39 reviews10 followers
October 20, 2013
More than a tad baffling, this book, which may have been the author's intention. And yet it's a very simple story. Five people set out from the fictional land of Cronacia to the neighbouring republic of Nihilon, charged with writing a guidebook to the only nihilistic state in the world. Setting out by five different routes - bike, ship, train, plane, and car - they arrange to meet in the capital. But instead they are all caught up in a violent political upheaval as the more conventional forces ousted by the nihilists 25 years earlier make a bid to regain control.

The book is hard to fit into the tradition of Utopian fiction, because Nihilon is not in any sense a Utopia. It is a society founded - or possibly unfounded - on greed, selfishness, dishonesty, and violence. The regime of the shadowy President Nil sets out to be antithesis of everything all governments - democratic or otherwise - claim to be. Everything is up for grabs, nothing is certain, nobody can be trusted - and that is as it should be, says the state. As Sillitoe observes, the result is a society in which the individual has to make significant moral decisions several times a day rather than once every fifteen years or so.

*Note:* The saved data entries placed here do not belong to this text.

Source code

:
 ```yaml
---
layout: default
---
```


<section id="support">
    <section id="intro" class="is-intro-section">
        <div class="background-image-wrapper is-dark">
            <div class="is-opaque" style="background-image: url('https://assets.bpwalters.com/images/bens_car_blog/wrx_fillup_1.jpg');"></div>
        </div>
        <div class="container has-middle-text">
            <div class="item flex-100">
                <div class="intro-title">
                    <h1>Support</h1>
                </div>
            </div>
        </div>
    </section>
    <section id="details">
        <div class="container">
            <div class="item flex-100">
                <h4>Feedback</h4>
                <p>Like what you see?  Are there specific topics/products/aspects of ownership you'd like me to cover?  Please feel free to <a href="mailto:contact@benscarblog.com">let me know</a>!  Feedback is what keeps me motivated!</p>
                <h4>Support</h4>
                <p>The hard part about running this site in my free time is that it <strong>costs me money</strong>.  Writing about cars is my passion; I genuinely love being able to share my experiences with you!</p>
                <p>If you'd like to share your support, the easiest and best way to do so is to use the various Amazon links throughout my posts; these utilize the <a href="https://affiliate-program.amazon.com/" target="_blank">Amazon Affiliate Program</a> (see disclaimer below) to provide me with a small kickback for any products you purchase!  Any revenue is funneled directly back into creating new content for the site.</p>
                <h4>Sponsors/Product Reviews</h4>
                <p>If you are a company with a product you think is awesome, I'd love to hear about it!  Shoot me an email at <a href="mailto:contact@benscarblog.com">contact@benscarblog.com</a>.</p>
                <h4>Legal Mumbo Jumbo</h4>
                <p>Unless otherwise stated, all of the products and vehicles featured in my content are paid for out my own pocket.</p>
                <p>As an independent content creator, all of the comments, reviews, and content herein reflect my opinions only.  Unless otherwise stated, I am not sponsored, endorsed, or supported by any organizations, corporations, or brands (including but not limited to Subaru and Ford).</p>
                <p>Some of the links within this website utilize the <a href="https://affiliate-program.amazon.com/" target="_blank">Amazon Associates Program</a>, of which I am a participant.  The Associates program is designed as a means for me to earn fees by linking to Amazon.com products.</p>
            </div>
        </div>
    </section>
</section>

Some aspects of the novel are satirical, and a bit heavy-handed. It's illegal to drive without being drunk, for instance. Then there's an attitude to feminism which is just what you'd expect of a post-war British writer - some episodes involving rape leave a nasty aftertaste. But Sillitoe is a real writer, and much of the prose is excellent, offering economical and elegant descriptions of the various outrages and deceits practiced upon on his characters. In this respect it resembles Catch-22 somewhat, and the more bizarre bits of nihilist 'logic' foreshadow the work of Douglas Adams.

Perhaps the real purpose of the novel (and I'm guessing wildly, here) is to make us re-examine the hypocrisies of our own society and our own individual lives. But in the end Travels in Nihilon defies easy analysis and instead leaves the reader wondering what the journey accomplished, and where one might go next.
Profile Image for Duncan.
110 reviews
February 23, 2016
An odd book this, one that was recommended to me. Overall it reads like an old fashioned exploration novel, Erewhon or Gulliver's Travels, but the land under exploration is like none other I've read anywhere, a Nihilistic society where the rules change from moment to moment and something akin to organised chaos reigns. The book follows five explorers, each of whom travel to Nihilon by a different route and it has immediate appeal since the first encounter at the border I found very funny. However it gets quite confusing and I found it difficult to tell each of the 5 apart. Handy that the first travelled, by bicycle, was called Adam and the second, by car, Benjamin. I hoped the alphabetic theme would continue (the 5th is Edgar at least) as it was one of the few defining characteristics of each individual, especially once they started changing mode of transport. This is also a high stress read, since the land and people under examination are constantly shifting the goalposts and changing the rules, thus every encounter is unpredictable and challenging. I was grateful for the short chapter format. The book is clearly allegorical, but I didn't feel clever enough to follow the real life situation being alluded to, perhaps that aspect has dated. Some of the detail was brilliant, war is fought by older people who have less to lose, factories are run by owners who take salaries, whilst the shop floor workers share the profits, roads have a higher minimum speed in town and it's illegal to drive sober. But after a mention in passing, very few of these snippets affect the story in any real way and the overall story feels a bit pointless. Perhaps that's the point. Central to the story is a revolution that erupts, seemingly as a revolt against the rule of Nihilism, which seems an appropriately nihilistic thing to do, to be replaced by a ruling system at least as arbitrary as the last. Yes, ok, I see that really is the overall message.
Profile Image for Billy Pilgrim.
1 review
April 18, 2012
I remember reading this first time it came out, and for some reason decided I would like to revisit it 30 years later.
It concerns the planning of a guide book into as the largely uncharted Nihilist republic of Nihilon, and whilst it has some nice comic touches in the inverted logic of the Nihilists and a precursor of Douglas Adams Babelfish (the Tonguemaster) it doesn't seem to know where it wants to go.
The characters start of as would be guidebook writers, but change into Revolutionaries. There are sex scenes but they are strangely prude (odd for a Nihilist paradise)
At the end of the day, I am glad Google managed to reunite me with a past love, but as with all past loves , you find they haven't moved on, whilst you have.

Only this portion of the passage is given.